Ia merasa terasing, bahkan di tengah keramaian kota yang tidak tidur. Ada kesunyian yang menyelimutinya, meskipun orang-orang berlalu lalang di sekelilingnya. Tak ada yang tahu apa yang baru saja terjadi, tak ada yang tahu betapa berat perasaan yang ia bawa. Arlo ingin berteriak, namun suaranya tenggelam dalam kebisingan dunia yang terus berputar.
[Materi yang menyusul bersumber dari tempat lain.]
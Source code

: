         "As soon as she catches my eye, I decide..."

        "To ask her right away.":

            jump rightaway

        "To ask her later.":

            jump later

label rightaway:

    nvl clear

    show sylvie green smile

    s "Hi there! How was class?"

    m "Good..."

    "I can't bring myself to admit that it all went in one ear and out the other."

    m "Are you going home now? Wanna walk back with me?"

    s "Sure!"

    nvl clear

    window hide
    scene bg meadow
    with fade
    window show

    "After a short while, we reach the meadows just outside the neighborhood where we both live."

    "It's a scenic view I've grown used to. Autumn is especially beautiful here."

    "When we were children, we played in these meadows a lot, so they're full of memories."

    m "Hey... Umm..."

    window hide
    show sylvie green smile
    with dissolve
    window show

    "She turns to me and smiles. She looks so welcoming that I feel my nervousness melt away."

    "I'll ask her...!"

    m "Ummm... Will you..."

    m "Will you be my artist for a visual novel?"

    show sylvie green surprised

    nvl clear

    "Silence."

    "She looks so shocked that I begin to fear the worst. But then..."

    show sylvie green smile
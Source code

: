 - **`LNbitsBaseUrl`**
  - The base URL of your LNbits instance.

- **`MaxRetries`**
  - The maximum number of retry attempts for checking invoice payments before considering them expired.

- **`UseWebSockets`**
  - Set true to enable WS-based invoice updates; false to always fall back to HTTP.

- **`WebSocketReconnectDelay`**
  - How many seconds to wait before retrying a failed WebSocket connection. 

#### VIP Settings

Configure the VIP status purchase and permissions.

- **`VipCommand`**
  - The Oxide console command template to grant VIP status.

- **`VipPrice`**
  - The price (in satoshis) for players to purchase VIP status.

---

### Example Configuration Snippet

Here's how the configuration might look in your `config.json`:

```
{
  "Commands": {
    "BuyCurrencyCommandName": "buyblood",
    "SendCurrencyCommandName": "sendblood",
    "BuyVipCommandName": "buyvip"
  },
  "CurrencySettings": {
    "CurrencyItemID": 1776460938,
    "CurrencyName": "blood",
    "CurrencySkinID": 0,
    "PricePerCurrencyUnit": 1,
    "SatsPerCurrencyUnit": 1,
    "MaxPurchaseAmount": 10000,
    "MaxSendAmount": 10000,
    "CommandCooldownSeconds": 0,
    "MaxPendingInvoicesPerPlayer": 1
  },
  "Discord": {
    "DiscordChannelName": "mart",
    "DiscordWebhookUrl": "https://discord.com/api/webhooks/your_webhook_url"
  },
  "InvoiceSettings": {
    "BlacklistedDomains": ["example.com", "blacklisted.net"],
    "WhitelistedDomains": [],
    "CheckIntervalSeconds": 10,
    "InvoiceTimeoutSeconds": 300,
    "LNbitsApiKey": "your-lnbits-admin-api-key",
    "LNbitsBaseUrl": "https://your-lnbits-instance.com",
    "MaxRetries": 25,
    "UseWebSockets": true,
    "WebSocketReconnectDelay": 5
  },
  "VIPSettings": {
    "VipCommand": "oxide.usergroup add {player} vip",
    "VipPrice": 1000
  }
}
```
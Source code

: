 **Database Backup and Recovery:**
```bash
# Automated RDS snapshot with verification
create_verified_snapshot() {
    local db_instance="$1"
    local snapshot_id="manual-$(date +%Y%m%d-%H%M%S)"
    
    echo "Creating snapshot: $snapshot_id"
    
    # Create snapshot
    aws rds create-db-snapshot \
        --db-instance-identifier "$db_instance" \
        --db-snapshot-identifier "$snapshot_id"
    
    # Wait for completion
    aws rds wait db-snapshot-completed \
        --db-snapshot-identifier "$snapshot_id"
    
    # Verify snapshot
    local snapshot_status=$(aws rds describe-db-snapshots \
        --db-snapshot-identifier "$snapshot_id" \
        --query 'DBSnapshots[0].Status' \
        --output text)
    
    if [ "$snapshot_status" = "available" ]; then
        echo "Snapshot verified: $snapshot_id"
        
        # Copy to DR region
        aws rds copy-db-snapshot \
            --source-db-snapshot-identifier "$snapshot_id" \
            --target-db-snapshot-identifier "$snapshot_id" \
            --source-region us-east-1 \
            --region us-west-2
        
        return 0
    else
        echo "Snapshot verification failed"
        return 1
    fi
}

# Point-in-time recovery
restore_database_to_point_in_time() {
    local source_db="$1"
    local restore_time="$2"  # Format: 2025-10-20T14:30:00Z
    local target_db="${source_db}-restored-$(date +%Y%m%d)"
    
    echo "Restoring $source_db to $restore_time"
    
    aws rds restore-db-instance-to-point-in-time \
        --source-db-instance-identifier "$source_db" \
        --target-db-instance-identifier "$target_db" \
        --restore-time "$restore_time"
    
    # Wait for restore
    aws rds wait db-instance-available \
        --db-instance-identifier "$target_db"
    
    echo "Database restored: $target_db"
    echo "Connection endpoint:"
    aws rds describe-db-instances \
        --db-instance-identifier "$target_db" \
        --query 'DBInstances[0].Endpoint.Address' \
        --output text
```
Ketika Arlo sampai di sebuah taman kecil, ia berhenti sejenak. Bangku kosong di bawah pohon yang rindang itu mengundangnya untuk duduk. Ia duduk dengan pelan, merasakan angin malam yang sejuk menyapu wajahnya. Matanya terpejam, mencoba untuk menenangkan dirinya. Ia sudah jauh dari keluarganya, namun hatinya belum juga merasa ringan. Ia masih terjebak dalam kebingungan—apakah ini keputusan yang benar? Meninggalkan keluarganya, pergi menjauh dari mereka, hanya untuk mencari kedamaian yang ia impikan?

"Apa yang halus aku lakukan?" gumamnya, suara yang hampir tak terdengar. Tangan Arlo meremas erat jaket yang ia kenakan, berharap dapat meredakan gelisah yang ada dalam dirinya.

Namun, dalam kesendirian itu, ia merasakan sesuatu yang aneh. Sebuah rasa yang datang begitu mendalam, seolah ada yang mengingatkannya untuk tetap teguh pada pilihan yang telah ia buat. Ia membuka matanya, menatap ke depan. Sesuatu dalam hatinya mengingatkannya tentang Elias. Sosok yang selalu ada di sana, yang selalu memberikan perlindungan tanpa syarat, yang selalu ada untuknya meskipun ia merasa dunia ini begitu berat.

Arlo menarik napas panjang, berusaha menenangkan dirinya. Ia tahu bahwa keputusan yang ia buat bukan tanpa alasan. Elias sudah menunjukkan kepadanya betapa dunia ini bisa terasa lebih baik jika ada seseorang yang saling mendukung. Bahkan jika itu berarti ia harus melewati perjalanan yang penuh dengan kesendirian dan kesakitan.

Ia menoleh ke belakang, sejenak merasa terhenti oleh kenangan tentang keluarganya. Namun, pikirannya kembali terfokus pada Elias. Arlo tahu, meskipun keluarganya ingin memperbaikinya, ia harus tetap mengikuti jalan yang ia pilih, meski itu berarti menghadapi banyak tantangan dan kesulitan. Elias tidak pernah menginginkan apa pun selain kebahagiaannya, dan mungkin itulah yang harus ia lakukan—mencari kebahagiaan untuk dirinya sendiri.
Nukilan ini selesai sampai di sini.